What the exercise asks ->
This task calls for copying each line below that contains "above".

Given data ->

-- Opening Marker --

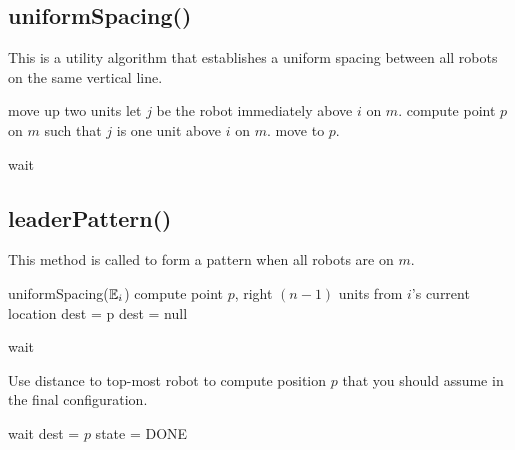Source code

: \documentclass[preprint,10pt]{elsarticle}
\begin{document}
\subsection{uniformSpacing()} 
This is a utility algorithm that establishes a uniform spacing between all robots on
the same vertical line.
\begin{algorithm}[H]
\begin{algorithmic}[1]
		\State move up two units
	\EndIf
	\State let $j$ be the robot immediately above $i$ on $m$.
	\State compute point $p$ on $m$ such that $j$ is one
	unit above $i$ on $m$.
	\State move to $p$.

		\State wait
	\EndWhile
\EndProcedure
\end{algorithmic}
\end{algorithm}

\subsection{leaderPattern()} 
This method is called to form a pattern when all robots are on $m$.
\begin{algorithm}[H]
\begin{algorithmic}[1]

	uniformSpacing($\mathbb{E}_i$) %
		\State compute point $p$, right $(n-1)$ units from $i$'s current location
		\State dest = p
	\Else
		dest = null
	\EndIf

		\State wait
	\EndWhile

	\State Use distance to top-most robot to compute position $p$ that you
	should assume in the final configuration.

		\State wait
	\EndWhile
	\State dest = $p$
	\State state = DONE


\EndProcedure
\end{algorithmic}
\end{algorithm}

 

\end{document}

-- Closing Marker --

Your response ->
	\State let $j$ be the robot immediately above $i$ on $m$.
	unit above $i$ on $m$.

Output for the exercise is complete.